Segmentation fault (core dumped) Error - C Language

Question

I have the below code. I am looking to use command line arguments to gain access to a program or provide an error message. Everything gives the correct error message although at if(argc > 2) I get an error of "Segmentation fault (core dumped)". I cant find the error here. I've done some research and the error is for when I am accessing memory I shouldn't be accessing. Does anyone see in the below code what is causing this?

#include <stdio.h>
#include <stdlib.h>
#include <string.h>
int main(int argc, char *argv[]){

   int a;
   if(argc > 2){
      printf("Please enter a command");
   }
   a = atoi(argv[1]);

   if(a < 40 || a > 90){
      printf("Price must be from 40 to 90 .\n");
   }
   if(a % 5 != 0){
      printf("Price must be a multiple of 5.\n");
   }
   if(a > 40 || a < 90){
      printf("Welcome!\n");

   }

}

Answer 1

You did the check, but executed the rest of code unconditionally.

Stop execution when passed argument is not enough.

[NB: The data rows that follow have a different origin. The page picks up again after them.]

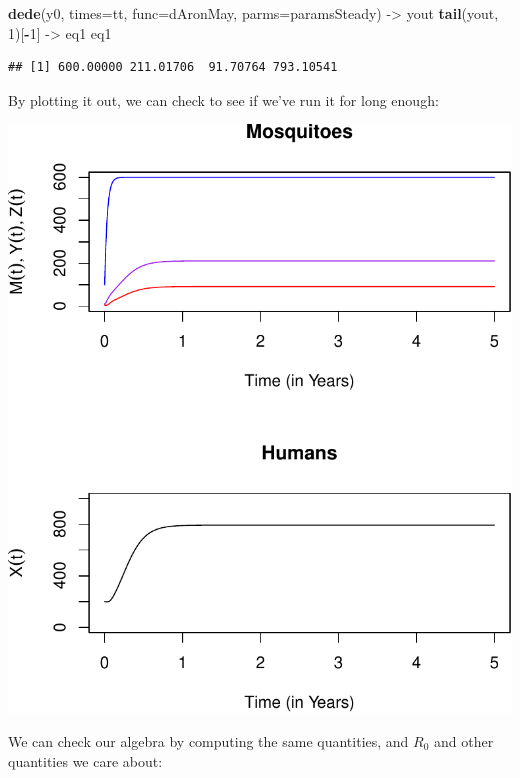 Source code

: \documentclass[
]{book}
\newenvironment{Shaded}{\begin{snugshade}}{\end{snugshade}}
\newcommand{\AttributeTok}[1]{\textcolor[rgb]{0.13,0.29,0.53}{#1}}
\newcommand{\DecValTok}[1]{\textcolor[rgb]{0.00,0.00,0.81}{#1}}
\newcommand{\FunctionTok}[1]{\textcolor[rgb]{0.13,0.29,0.53}{\textbf{#1}}}
\newcommand{\NormalTok}[1]{#1}
\newcommand{\OtherTok}[1]{\textcolor[rgb]{0.56,0.35,0.01}{#1}}
\newcommand{\SpecialCharTok}[1]{\textcolor[rgb]{0.81,0.36,0.00}{\textbf{#1}}}
\begin{document}
\begin{Shaded}
\begin{Highlighting}[]
\FunctionTok{dede}\NormalTok{(y0, }\AttributeTok{times=}\NormalTok{tt, }\AttributeTok{func=}\NormalTok{dAronMay, }\AttributeTok{parms=}\NormalTok{paramsSteady) }\OtherTok{{-}\textgreater{}}\NormalTok{ yout}
\FunctionTok{tail}\NormalTok{(yout, }\DecValTok{1}\NormalTok{)[}\SpecialCharTok{{-}}\DecValTok{1}\NormalTok{] }\OtherTok{{-}\textgreater{}}\NormalTok{ eq1 }
\NormalTok{eq1}
\end{Highlighting}
\end{Shaded}

\begin{verbatim}
## [1] 600.00000 211.01706  91.70764 793.10541
\end{verbatim}

By plotting it out, we can check to see if we've run it for long enough:

\includegraphics{_main_files/figure-latex/unnamed-chunk-14-1.pdf}

We can check our algebra by computing the same quantities, and \(R_0\) and other quantities we care about:
\end{document}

Also your condition is wrong. The condition should be "less than", not "greater than".

#include <stdio.h>
#include <stdlib.h>
#include <string.h>
int main(int argc, char *argv[]){

   int a;
   if(argc < 2){ /* use correct condition */
      printf("Please enter a command");
      return 1; /* stop execution */
   }
   a = atoi(argv[1]);

   if(a < 40 || a > 90){
      printf("Price must be from 40 to 90 .\n");
   }
   if(a % 5 != 0){
      printf("Price must be a multiple of 5.\n");
   }
   if(a > 40 || a < 90){
      printf("Welcome!\n");

   }

}

Answer 2

It's probably happening because your code is still proceeding to the next steps after checking for the error conditions. When you have less than 2 arguments, you code will print the error to enter a command, but will continue to the next step of accessing the argv[1] which is invalid (as you don't have a 2nd argument). So you get the segmentation fault here.